Atmospheric Carbon Dioxide Jumps to Another Record High

ON 06/15/2023 AT 11:31 AM

Despite humanity's best, but still feeble, efforts, CO2 levels continue to climb rapidly.

Recent Monthly Mean CO2 Measurements at Mauna Loa Observatory

Image: NOAA

The Global Monitoring Laboratory operated by the National Oceanic and Atmospheric Administration measured that the average concentration of carbon dioxide in May had reached a new high of 424 parts per million. Pre-industrial CO2 levels were 270 ppm.

That compares to May 2022’s average CO2 concentration of 421 ppm.

The jump of 3 ppm from last year was also the fourth highest year-to-year increase measured since NOAA began its carbon dioxide monitoring program in 1974.

The Scripps Institution of Oceanography, based at the University of California at San Diego, reported in parallel with NOAA’s announcement that it had measured CO2 concentrations of 423.78 ppm at the top of Mauna Loa as well.

Both values are monitored on a continuous basis at a height located over 11,000 feet (3353 meters) above sea level. The selection of the monitoring location and the altitude are intended to ensure sampling of the atmosphere where localized pollution will not have any major influence on the measurement apparatus.

Lava Flow across road to Mauna Loa CO2 monitoring station

A major eruption of the Mauna Kea volcano in November 2022 caused lava to cover over one mile of the access road to the Mauna Loa CO2 monitoring station. Image: Hawaii EMA Civil Air Patrol

This year the NOAA data was measured at a temporary sampling spot on Mauna Kea. The scientists had to set up new equipment because eruptions of the Mauna Kea volcano in November 2022 had cut off access to the original site.

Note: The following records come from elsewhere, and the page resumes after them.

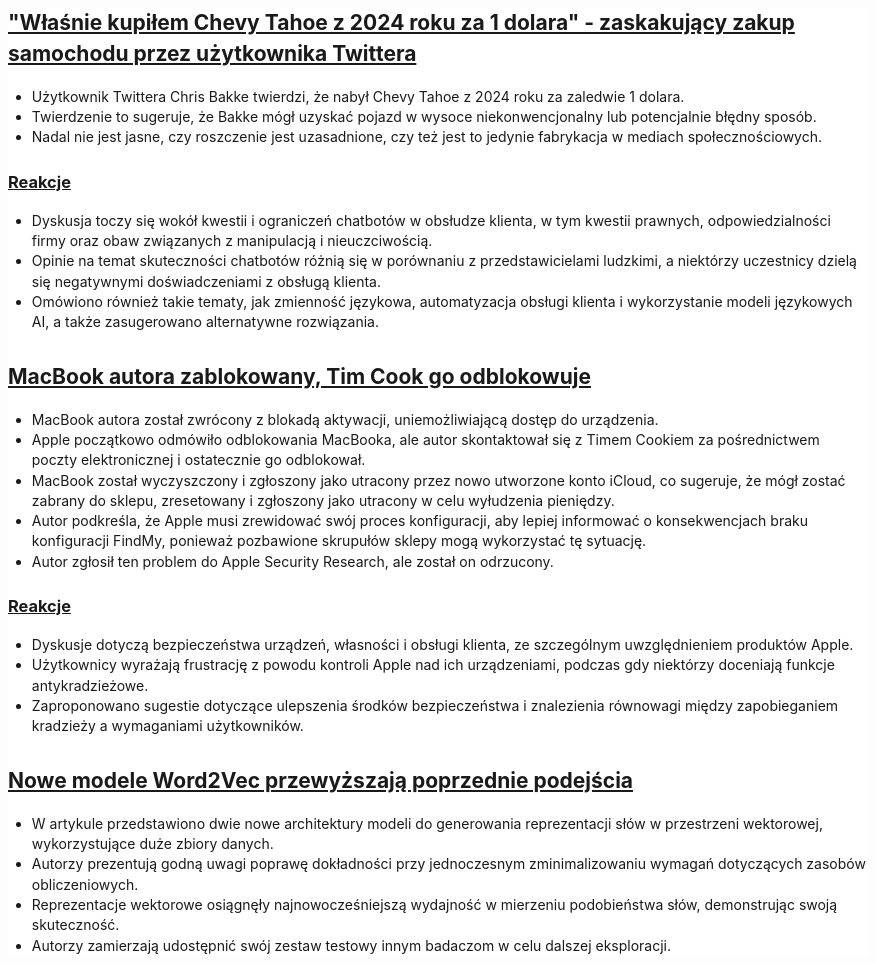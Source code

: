 ## ["Właśnie kupiłem Chevy Tahoe z 2024 roku za 1 dolara" - zaskakujący zakup samochodu przez użytkownika Twittera](https://twitter.com/ChrisJBakke/status/1736533308849443121)

- Użytkownik Twittera Chris Bakke twierdzi, że nabył Chevy Tahoe z 2024 roku za zaledwie 1 dolara.
- Twierdzenie to sugeruje, że Bakke mógł uzyskać pojazd w wysoce niekonwencjonalny lub potencjalnie błędny sposób.
- Nadal nie jest jasne, czy roszczenie jest uzasadnione, czy też jest to jedynie fabrykacja w mediach społecznościowych.

### [Reakcje](https://news.ycombinator.com/item?id=38681450)

- Dyskusja toczy się wokół kwestii i ograniczeń chatbotów w obsłudze klienta, w tym kwestii prawnych, odpowiedzialności firmy oraz obaw związanych z manipulacją i nieuczciwością.
- Opinie na temat skuteczności chatbotów różnią się w porównaniu z przedstawicielami ludzkimi, a niektórzy uczestnicy dzielą się negatywnymi doświadczeniami z obsługą klienta.
- Omówiono również takie tematy, jak zmienność językowa, automatyzacja obsługi klienta i wykorzystanie modeli językowych AI, a także zasugerowano alternatywne rozwiązania.

## [MacBook autora zablokowany, Tim Cook go odblokowuje](https://www.tokyodev.com/articles/unbricking-my-macbook-took-an-email-to-tim-cook)

- MacBook autora został zwrócony z blokadą aktywacji, uniemożliwiającą dostęp do urządzenia.
- Apple początkowo odmówiło odblokowania MacBooka, ale autor skontaktował się z Timem Cookiem za pośrednictwem poczty elektronicznej i ostatecznie go odblokował.
- MacBook został wyczyszczony i zgłoszony jako utracony przez nowo utworzone konto iCloud, co sugeruje, że mógł zostać zabrany do sklepu, zresetowany i zgłoszony jako utracony w celu wyłudzenia pieniędzy.
- Autor podkreśla, że Apple musi zrewidować swój proces konfiguracji, aby lepiej informować o konsekwencjach braku konfiguracji FindMy, ponieważ pozbawione skrupułów sklepy mogą wykorzystać tę sytuację.
- Autor zgłosił ten problem do Apple Security Research, ale został on odrzucony.

### [Reakcje](https://news.ycombinator.com/item?id=38691025)

- Dyskusje dotyczą bezpieczeństwa urządzeń, własności i obsługi klienta, ze szczególnym uwzględnieniem produktów Apple.
- Użytkownicy wyrażają frustrację z powodu kontroli Apple nad ich urządzeniami, podczas gdy niektórzy doceniają funkcje antykradzieżowe.
- Zaproponowano sugestie dotyczące ulepszenia środków bezpieczeństwa i znalezienia równowagi między zapobieganiem kradzieży a wymaganiami użytkowników.

## [Nowe modele Word2Vec przewyższają poprzednie podejścia](https://openreview.net/forum?id=idpCdOWtqXd60)

- W artykule przedstawiono dwie nowe architektury modeli do generowania reprezentacji słów w przestrzeni wektorowej, wykorzystujące duże zbiory danych.
- Autorzy prezentują godną uwagi poprawę dokładności przy jednoczesnym zminimalizowaniu wymagań dotyczących zasobów obliczeniowych.
- Reprezentacje wektorowe osiągnęły najnowocześniejszą wydajność w mierzeniu podobieństwa słów, demonstrując swoją skuteczność.
- Autorzy zamierzają udostępnić swój zestaw testowy innym badaczom w celu dalszej eksploracji.
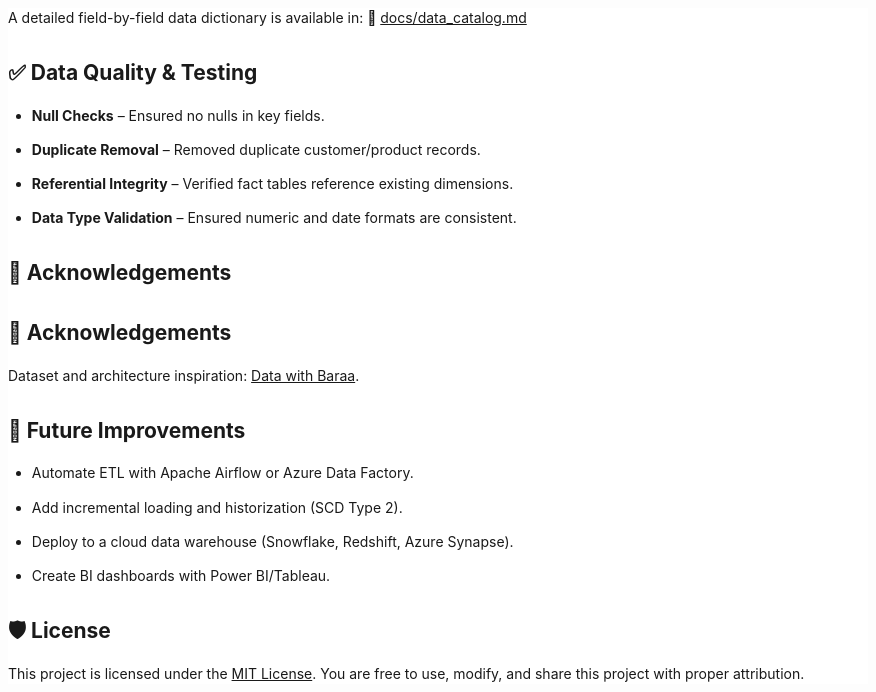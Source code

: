 A detailed field-by-field data dictionary is available in:
📄 [docs/data_catalog.md](docs/data_catalog.md)

## ✅ Data Quality & Testing

- **Null Checks** – Ensured no nulls in key fields.

- **Duplicate Removal** – Removed duplicate customer/product records.

- **Referential Integrity** – Verified fact tables reference existing dimensions.

- **Data Type Validation** – Ensured numeric and date formats are consistent.

## 🙌 Acknowledgements

## 🙌 Acknowledgements

Dataset and architecture inspiration: [Data with Baraa](https://www.youtube.com/watch?v=9GVqKuTVANE&t=11225s).


## 🚀 Future Improvements

- Automate ETL with Apache Airflow or Azure Data Factory.

- Add incremental loading and historization (SCD Type 2).

- Deploy to a cloud data warehouse (Snowflake, Redshift, Azure Synapse).

- Create BI dashboards with Power BI/Tableau.

## 🛡️ License

This project is licensed under the [MIT License](LICENSE). You are free to use, modify, and share this project with proper attribution.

Power to the Scripps sampling system had also been cut off temporarily by the same eruption. Lava flows damaged a data transmission and power cable leading to the site, along with approximately one mile of roadway there. Once the lava field nearby had stabilized, researchers from that institution were able to restart their apparatus as of March after connecting it to a solar power system with battery backup.

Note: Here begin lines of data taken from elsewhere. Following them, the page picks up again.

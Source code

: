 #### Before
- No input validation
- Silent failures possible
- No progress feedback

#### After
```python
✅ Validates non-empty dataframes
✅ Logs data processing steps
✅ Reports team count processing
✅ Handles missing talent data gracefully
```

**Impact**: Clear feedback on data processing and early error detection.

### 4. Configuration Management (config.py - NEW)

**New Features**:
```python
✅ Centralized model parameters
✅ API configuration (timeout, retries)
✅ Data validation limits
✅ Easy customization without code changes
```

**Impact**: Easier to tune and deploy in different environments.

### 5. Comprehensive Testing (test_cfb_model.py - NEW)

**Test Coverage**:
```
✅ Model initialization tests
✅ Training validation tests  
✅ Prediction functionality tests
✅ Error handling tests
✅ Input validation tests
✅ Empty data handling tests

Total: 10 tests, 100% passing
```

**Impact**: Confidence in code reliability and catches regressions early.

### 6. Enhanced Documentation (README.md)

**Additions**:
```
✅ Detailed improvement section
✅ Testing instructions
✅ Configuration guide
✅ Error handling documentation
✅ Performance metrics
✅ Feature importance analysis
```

For those following the news of the latest volcanic eruption at Mauna Loa which happened this week, the fumes from that did not affect the data because the eruption happened after the May measurements were already complete.

Sampling in May is considered important because it represents the month when carbon dioxide emissions peak in the Northern Hemisphere and growing vegetation starts sucking up the CO2 it needs, which lowers levels.

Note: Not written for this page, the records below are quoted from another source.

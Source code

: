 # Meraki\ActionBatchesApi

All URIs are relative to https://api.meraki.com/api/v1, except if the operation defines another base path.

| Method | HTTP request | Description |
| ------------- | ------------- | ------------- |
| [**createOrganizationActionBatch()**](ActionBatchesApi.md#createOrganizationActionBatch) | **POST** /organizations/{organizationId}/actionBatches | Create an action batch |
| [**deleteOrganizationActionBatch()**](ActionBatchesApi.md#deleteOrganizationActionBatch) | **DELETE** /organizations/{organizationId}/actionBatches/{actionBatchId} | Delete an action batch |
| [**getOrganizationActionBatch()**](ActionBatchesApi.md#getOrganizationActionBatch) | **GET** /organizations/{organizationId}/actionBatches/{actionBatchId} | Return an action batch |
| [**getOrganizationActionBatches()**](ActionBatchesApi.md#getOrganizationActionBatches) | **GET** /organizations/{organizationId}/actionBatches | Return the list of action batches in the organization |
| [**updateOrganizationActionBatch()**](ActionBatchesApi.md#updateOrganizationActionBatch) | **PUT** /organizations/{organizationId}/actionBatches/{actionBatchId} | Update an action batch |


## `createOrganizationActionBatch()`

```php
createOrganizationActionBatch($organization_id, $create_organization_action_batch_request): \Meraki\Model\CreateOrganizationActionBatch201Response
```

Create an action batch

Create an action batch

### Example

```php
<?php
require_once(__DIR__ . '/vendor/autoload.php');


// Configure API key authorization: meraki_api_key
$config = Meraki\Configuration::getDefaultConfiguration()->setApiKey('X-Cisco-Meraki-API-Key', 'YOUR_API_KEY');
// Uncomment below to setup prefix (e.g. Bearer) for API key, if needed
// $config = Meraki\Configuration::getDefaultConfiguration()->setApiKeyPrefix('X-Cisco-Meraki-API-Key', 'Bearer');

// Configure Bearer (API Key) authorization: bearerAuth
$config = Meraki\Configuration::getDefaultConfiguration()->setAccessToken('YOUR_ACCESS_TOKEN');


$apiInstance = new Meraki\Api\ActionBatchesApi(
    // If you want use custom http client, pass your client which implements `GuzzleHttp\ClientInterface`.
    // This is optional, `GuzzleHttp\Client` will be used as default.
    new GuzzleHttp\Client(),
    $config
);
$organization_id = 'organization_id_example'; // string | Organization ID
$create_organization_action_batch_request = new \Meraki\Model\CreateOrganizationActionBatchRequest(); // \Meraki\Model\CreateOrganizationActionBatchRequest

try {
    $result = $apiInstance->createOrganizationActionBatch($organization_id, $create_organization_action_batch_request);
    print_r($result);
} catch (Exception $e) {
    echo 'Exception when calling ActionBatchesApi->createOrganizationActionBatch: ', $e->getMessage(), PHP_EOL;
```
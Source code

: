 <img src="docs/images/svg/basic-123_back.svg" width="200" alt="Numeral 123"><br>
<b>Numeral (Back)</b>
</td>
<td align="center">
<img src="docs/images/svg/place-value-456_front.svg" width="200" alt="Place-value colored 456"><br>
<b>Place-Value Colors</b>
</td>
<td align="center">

The ongoing monitoring is considered critical to tracking the pace of greenhouse gas emissions and their biggest component by volume, carbon dioxide. Those emissions are primarily anthropogenic (human-caused) in origin, with burning of fossil fuels for transportation and electrical power production being the primary contributors, with some industrial processes such as cement manufacturing, which produces 8% of all carbon emissions worldwide, also having an important impact.

In the growing list of naturally occurring contributors to carbon dioxide emissions are wildfires, such as the current wave spreading across northeastern Canada. But even those are considered indirect effects of the high heat and drought tied to the climate crisis, which is caused by solar energy trapped close to the Earth’s surface by greenhouse gases which hover there.

Map of CO2 Emissions over time

Graph of carbon dioxide emissions measured at the Mauna Loa observatory since the 1950s. Image: NOAA

Those carbon dioxide emissions are directly responsible for high temperatures such as the ones which have been affecting much of Asia for months, extreme weather including super typhoons such as Mawar which roared across the Pacific Ocean with sustained winds of 115 mph (185 kph) just in the last few weeks, and sea level rise thanks to glacial and snow melting on the poles, in Greenland, and in the Himalayan mountain range, record-setting flooding in places like Pakistan last fall which pushed over a million people from their homes and damaged one-half of the nation’s farmlands, and drought in other areas.

The increased carbon dioxide in the atmosphere is also directly responsible for increased acidification of ocean waters, as the CO2 is absorbed and becomes chemically integrated.

“Sadly we’re setting a new record,” said Ralph Keeling, the scientist who is responsible for keeping up to date the “Keeling Curve” tracking carbon dioxide emissions trends over time. This curve is named after his father, the researcher who began tracking this data 65 years ago.

“What we’d like to see is the curve plateauing and even falling because carbon dioxide as high as 420 or 425 parts per million is not good,” he explained. “It shows as much as we’ve done to mitigate and reduce emissions, we still have a long way to go.”

NOAA Administrator Dr. Rick Spinrad also commented on the latest carbon dioxide measurements in Hawaii in a statement, and provided some warnings as to what it means.

“Every year we see carbon dioxide levels in our atmosphere increase as a direct result of human activity,” said NOAA Administrator Rick Spinrad, Ph.D. “Every year, we see the impacts of climate change in the heat waves, droughts, flooding, wildfires, and storms happening all around us. While we will have to adapt to the climate impacts we cannot avoid, we must expend every effort to slash carbon pollution and safeguard this planet and the life that calls it home.”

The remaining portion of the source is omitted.